El hombre soltó una carcajada que para Emilia fue como un golpe en el estómago.

—Digamos que la Logia tiene muy claro qué tipo de agentes necesita y saca lo mejor de cada uno. 

—Y dígame... ¿es usted un miembro importante o solo un soldado de poca monta?

Si la joven creía que su pregunta borraría de inmediato la sonrisa de Larraín, se equivocó. Por primera vez desde que se había volteado para mirarlo, él se movió en su dirección.  Fueron apenas unos pasos, insuficientes para quedar a poca distancia, pero aún así Emilia no pudo evitar retroceder. 

—¿Quiere que le diga que la Logia mandó al más humildes de sus agentes y así usted pueda entender que apenas ha divisado nuestro poder? ¿O más bien quiere que le diga que yo soy el mejor y que ya se enfrentado a todo lo que podemos dar? —Larraín dio otro paso, dejando a Emilia al borde de la sala de luz roja, la que brillaba, a la espera, como una boca hambrienta—. Lo que usted aún no entiende, es que la fuerza de la Logia no reside en uno solo de sus miembros, ni siquiera en el más poderoso. La Logia es un animal de muchas cabezas, pero solo un estómago.

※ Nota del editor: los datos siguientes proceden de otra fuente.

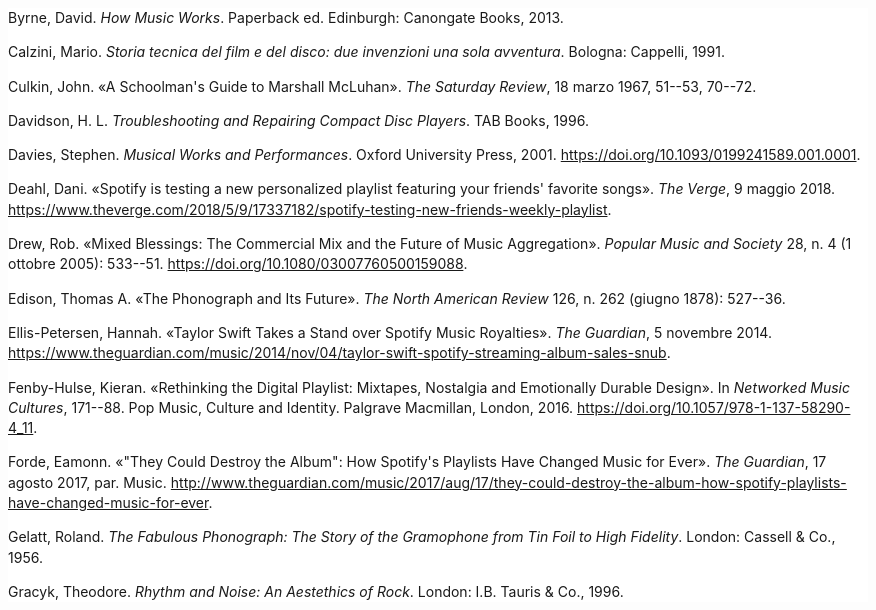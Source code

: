 Byrne, David. *How Music Works*. Paperback ed. Edinburgh: Canongate
Books, 2013.

Calzini, Mario. *Storia tecnica del film e del disco: due invenzioni una
sola avventura*. Bologna: Cappelli, 1991.

Culkin, John. «A Schoolman's Guide to Marshall McLuhan». *The Saturday
Review*, 18 marzo 1967, 51--53, 70--72.

Davidson, H. L. *Troubleshooting and Repairing Compact Disc Players*.
TAB Books, 1996.

Davies, Stephen. *Musical Works and Performances*. Oxford University
Press, 2001. https://doi.org/10.1093/0199241589.001.0001.

Deahl, Dani. «Spotify is testing a new personalized playlist featuring
your friends' favorite songs». *The Verge*, 9 maggio 2018.
https://www.theverge.com/2018/5/9/17337182/spotify-testing-new-friends-weekly-playlist.

Drew, Rob. «Mixed Blessings: The Commercial Mix and the Future of Music
Aggregation». *Popular Music and Society* 28, n. 4 (1 ottobre 2005):
533--51. https://doi.org/10.1080/03007760500159088.

Edison, Thomas A. «The Phonograph and Its Future». *The North American
Review* 126, n. 262 (giugno 1878): 527--36.

Ellis-Petersen, Hannah. «Taylor Swift Takes a Stand over Spotify Music
Royalties». *The Guardian*, 5 novembre 2014.
https://www.theguardian.com/music/2014/nov/04/taylor-swift-spotify-streaming-album-sales-snub.

Fenby-Hulse, Kieran. «Rethinking the Digital Playlist: Mixtapes,
Nostalgia and Emotionally Durable Design». In *Networked Music
Cultures*, 171--88. Pop Music, Culture and Identity. Palgrave Macmillan,
London, 2016. https://doi.org/10.1057/978-1-137-58290-4_11.

Forde, Eamonn. «"They Could Destroy the Album": How Spotify's Playlists
Have Changed Music for Ever». *The Guardian*, 17 agosto 2017, par.
Music.
http://www.theguardian.com/music/2017/aug/17/they-could-destroy-the-album-how-spotify-playlists-have-changed-music-for-ever.

Gelatt, Roland. *The Fabulous Phonograph: The Story of the Gramophone
from Tin Foil to High Fidelity*. London: Cassell & Co., 1956.

Gracyk, Theodore. *Rhythm and Noise: An Aestethics of Rock*. London:
I.B. Tauris & Co., 1996.

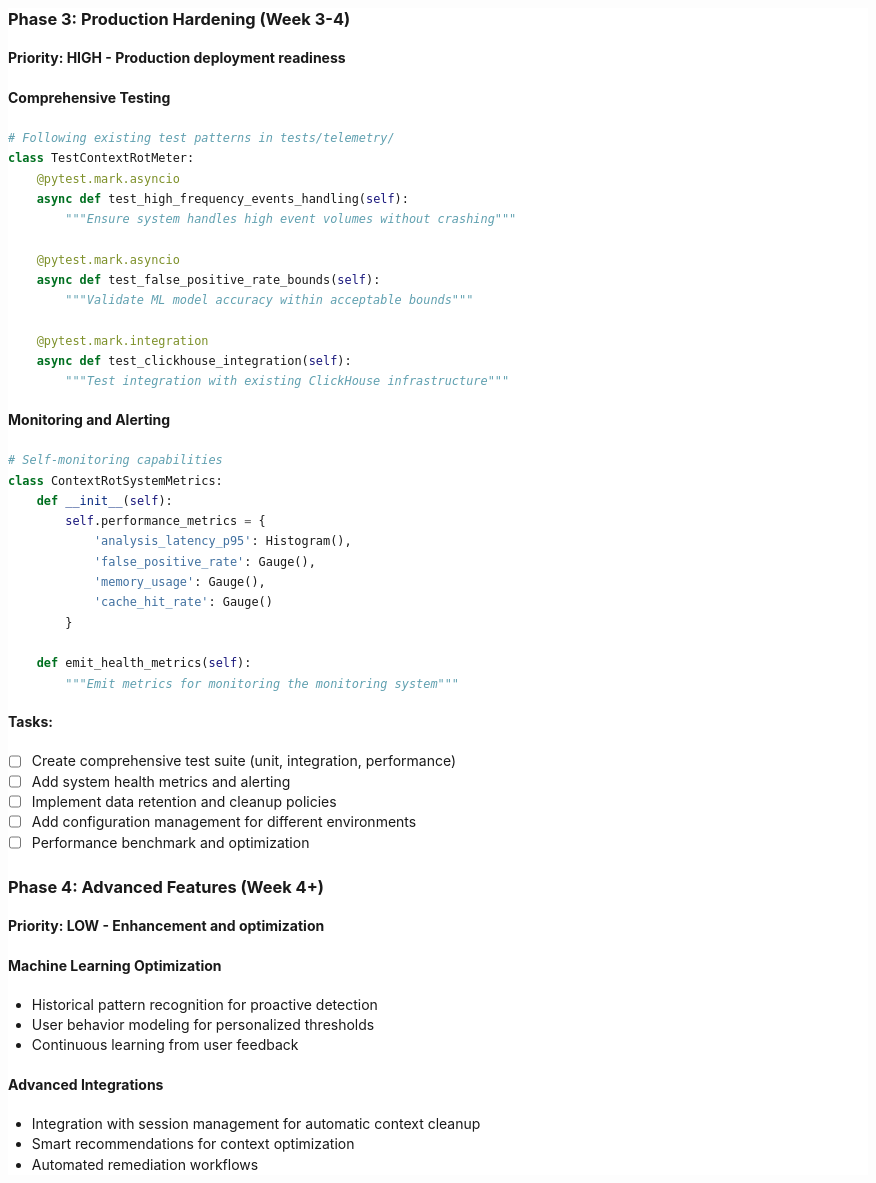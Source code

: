 ### Phase 3: Production Hardening (Week 3-4)
**Priority: HIGH - Production deployment readiness**

#### Comprehensive Testing
```python
# Following existing test patterns in tests/telemetry/
class TestContextRotMeter:
    @pytest.mark.asyncio
    async def test_high_frequency_events_handling(self):
        """Ensure system handles high event volumes without crashing"""
        
    @pytest.mark.asyncio  
    async def test_false_positive_rate_bounds(self):
        """Validate ML model accuracy within acceptable bounds"""
        
    @pytest.mark.integration
    async def test_clickhouse_integration(self):
        """Test integration with existing ClickHouse infrastructure"""
```

#### Monitoring and Alerting
```python
# Self-monitoring capabilities
class ContextRotSystemMetrics:
    def __init__(self):
        self.performance_metrics = {
            'analysis_latency_p95': Histogram(),
            'false_positive_rate': Gauge(),
            'memory_usage': Gauge(),
            'cache_hit_rate': Gauge()
        }
    
    def emit_health_metrics(self):
        """Emit metrics for monitoring the monitoring system"""
```

#### Tasks:
- [ ] Create comprehensive test suite (unit, integration, performance)
- [ ] Add system health metrics and alerting
- [ ] Implement data retention and cleanup policies
- [ ] Add configuration management for different environments
- [ ] Performance benchmark and optimization

### Phase 4: Advanced Features (Week 4+)
**Priority: LOW - Enhancement and optimization**

#### Machine Learning Optimization
- Historical pattern recognition for proactive detection
- User behavior modeling for personalized thresholds
- Continuous learning from user feedback

#### Advanced Integrations
- Integration with session management for automatic context cleanup
- Smart recommendations for context optimization
- Automated remediation workflows
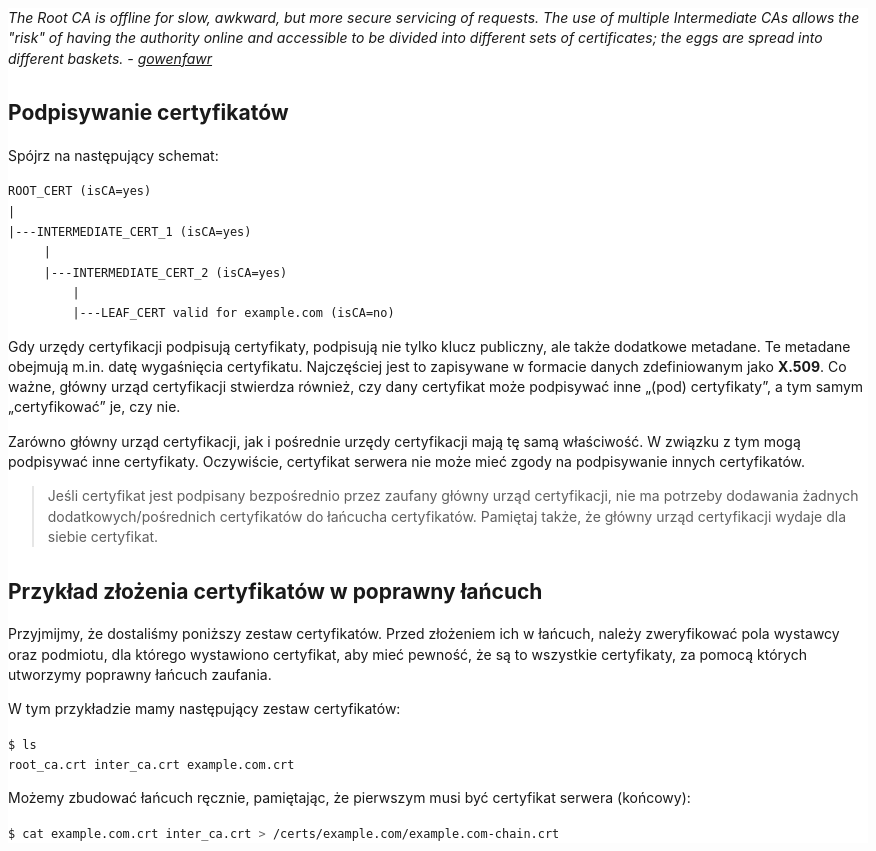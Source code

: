 <p class="ext">
  <em>
    The Root CA is offline for slow, awkward, but more secure servicing of requests. The use of multiple Intermediate CAs allows the "risk" of having the authority online and accessible to be divided into different sets of certificates; the eggs are spread into different baskets. - <a href="https://security.stackexchange.com/questions/128779/why-is-it-more-secure-to-use-intermediate-ca-certificates/128791#128791">gowenfawr</a>
  </em>
</p>

## Podpisywanie certyfikatów

Spójrz na następujący schemat:

```
ROOT_CERT (isCA=yes)
|
|---INTERMEDIATE_CERT_1 (isCA=yes)
     |
     |---INTERMEDIATE_CERT_2 (isCA=yes)
         |
         |---LEAF_CERT valid for example.com (isCA=no)
```

Gdy urzędy certyfikacji podpisują certyfikaty, podpisują nie tylko klucz publiczny, ale także dodatkowe metadane. Te metadane obejmują m.in. datę wygaśnięcia certyfikatu. Najczęściej jest to zapisywane w formacie danych zdefiniowanym jako **X.509**. Co ważne, główny urząd certyfikacji stwierdza również, czy dany certyfikat może podpisywać inne „(pod) certyfikaty”, a tym samym „certyfikować” je, czy nie.

Zarówno główny urząd certyfikacji, jak i pośrednie urzędy certyfikacji mają tę samą właściwość. W związku z tym mogą podpisywać inne certyfikaty. Oczywiście, certyfikat serwera nie może mieć zgody na podpisywanie innych certyfikatów.

  > Jeśli certyfikat jest podpisany bezpośrednio przez zaufany główny urząd certyfikacji, nie ma potrzeby dodawania żadnych dodatkowych/pośrednich certyfikatów do łańcucha certyfikatów. Pamiętaj także, że główny urząd certyfikacji wydaje dla siebie certyfikat.

## Przykład złożenia certyfikatów w poprawny łańcuch

Przyjmijmy, że dostaliśmy poniższy zestaw certyfikatów. Przed złożeniem ich w łańcuch, należy zweryfikować pola wystawcy oraz podmiotu, dla którego wystawiono certyfikat, aby mieć pewność, że są to wszystkie certyfikaty, za pomocą których utworzymy poprawny łańcuch zaufania.

W tym przykładzie mamy następujący zestaw certyfikatów:

```bash
$ ls
root_ca.crt inter_ca.crt example.com.crt
```

Możemy zbudować łańcuch ręcznie, pamiętając, że pierwszym musi być certyfikat serwera (końcowy):

```bash
$ cat example.com.crt inter_ca.crt > /certs/example.com/example.com-chain.crt
```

Todos disfrutamos del festín, Emilia. 

—¿Y cuál fue ahora el festín? ¿Qué fue lo que consiguió con todo esto? ¿Un golpe en la cabeza?

—No —susurró Larraín—. Conseguimos saber qué puede hacer la segunda nieta de Almonacid, los puntos débiles de los únicos fantasmas de Santiago que pueden darnos problemas y... también tenemos a Arsenio Marín.

La Médium, sin saber muy bien por qué, se tensó aún más al escuchar ese nombre. 

—Arsenio Marín les teme... Sabe a lo que se enfrenta con ustedes. 

—Y aún así, no hará falta más que un gesto para que se una a nosotros. 

Larraín desvió la mirada hacia la puerta de su casa con cierta nostalgia. Por unos segundos volvió a ser el joven que Emilia había conocido hacía muy poco, a pesar de que pareciera ser demasiado tiempo. Al verlo, se preguntó cuántos más habían caído en sus engaños, qué otras misiones había cumplido para la Logia. Sintió una ligera náusea. 

—Debo reconocer, Emilia, que usted era el objetivo —continuó Larraín—. Después de trabajar con su prima, la Logia no tuvo más alternativa que reconocer que a pesar de que Ulises Almonacid era un hombre bastante decepcionante, había dejado un par de legados que podían sernos de gran utilidad. Usted era una ficha muy apetecida por la Logia. Pero apenas la conocí supe que no había posibilidad de que se uniera a nosotros. Era un desperdicio de tiempo... tal como su abuelo.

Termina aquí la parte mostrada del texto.